EducationalAssignments/Chord

Seattle Chord Assignment

For this assignment the students first implement a DHT-like message routing system based on Chord, and test their implementations on local Seattle resources. The students then run their code on globally distributed Seattle resources. Chord works well over LAN, but has performance and correctness problems in a global scale deployment with non-transitive connectivity. After explaining the reasons behind Chord's poor performance, the instructor can have the class discuss solutions to these problems. Students can then implement these solutions to achieve better performance and reliability.

This assignment reinforces several important ideas. First, the students will reuse their implementation, which emphasizes good software engineering practices. Second, the assignment demonstrates that test and deployment environments may differ significantly. Third, students will hone their debugging skills as they attempt to understand why their "correct code" does not work in a global deployment. Fourth, by creating their implementation from scratch, and motivated by a real problem, students can arrive at unique solutions. Lastly, the instructor can easily evaluate student implementations using a small set of metrics.

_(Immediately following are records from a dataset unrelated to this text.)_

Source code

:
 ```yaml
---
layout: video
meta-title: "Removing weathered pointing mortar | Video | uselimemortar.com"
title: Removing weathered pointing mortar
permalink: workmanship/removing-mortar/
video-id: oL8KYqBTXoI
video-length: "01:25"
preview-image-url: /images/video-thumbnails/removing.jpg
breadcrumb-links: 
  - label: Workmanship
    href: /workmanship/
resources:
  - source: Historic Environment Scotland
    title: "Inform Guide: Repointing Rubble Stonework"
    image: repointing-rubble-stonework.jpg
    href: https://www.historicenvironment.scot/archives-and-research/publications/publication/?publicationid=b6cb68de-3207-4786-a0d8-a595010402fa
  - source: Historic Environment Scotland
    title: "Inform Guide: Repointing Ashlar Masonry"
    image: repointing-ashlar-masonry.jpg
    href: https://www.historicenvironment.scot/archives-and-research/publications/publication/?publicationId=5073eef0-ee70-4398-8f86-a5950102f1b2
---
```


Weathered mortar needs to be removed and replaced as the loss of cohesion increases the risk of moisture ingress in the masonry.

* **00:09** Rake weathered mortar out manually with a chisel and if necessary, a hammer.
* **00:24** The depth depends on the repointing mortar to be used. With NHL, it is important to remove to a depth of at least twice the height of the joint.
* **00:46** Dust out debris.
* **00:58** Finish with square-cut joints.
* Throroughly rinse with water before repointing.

This assignment is based in large part on a Chord assignment used by Tom Doeppner in his Distributed Computing Systems  course.

NOTE WINDOWS USERS: You must have Python2.5 or Python2.6, the programming language, installed on your computer in order to complete this assignment. Follow the instructions here to check if Python2.5 or Python2.6 is currently installed on your system and to get directions on how to install Python2.6 if it is not installed.




Introduction


Chord is a distributed hash table (DHT) protocol currently under development at MIT. It was proposed in 2001 in a paper titled Chord: A Scalable Peer-to-peer Lookup Service for Internet Applications" (see References section below). From an application's perspective, Chord simply provides a service that can store key-value pairs and find the value associated with a key reasonably quickly. Behind this simple interface, Chord distributes objects over a dynamic network of nodes, and implements a protocol for finding these objects once they have been placed in the network. Every node in this network is a server capable of looking up keys for client applications, but also participates as key store. Hence, Chord is a decentralized system in which no particular node is necessarily a performance bottleneck or a single point of failure (if the system is implemented to be fault-tolerant).


Keys

Every key inserted into the DHT must be hashed to fit into the keyspace supported by the particular implementation of Chord. The hashed value of the key will take the form of an m bit unsigned integer. Thus, the keyspace (the range of possible hashes) for the DHT resides between 0 and 2^m-1 inclusive. Standard practice for most DHT implementations is to use a 128 or 160 bit hash, where the hash is produced by a message digest algorithm such as MD5 or SHA-1. Using these hashing algorithms ensures with high probability that the hashes generated from keys are distributed evenly throughout the keyspace. Note that this does not restrict the number of distinct keys that may be stored by the DHT, as the hash only provides a guide for locating the key in the network, rather than providing the identifier for the key. It is possible, though unlikely, for the hash values of distinct keys to collide.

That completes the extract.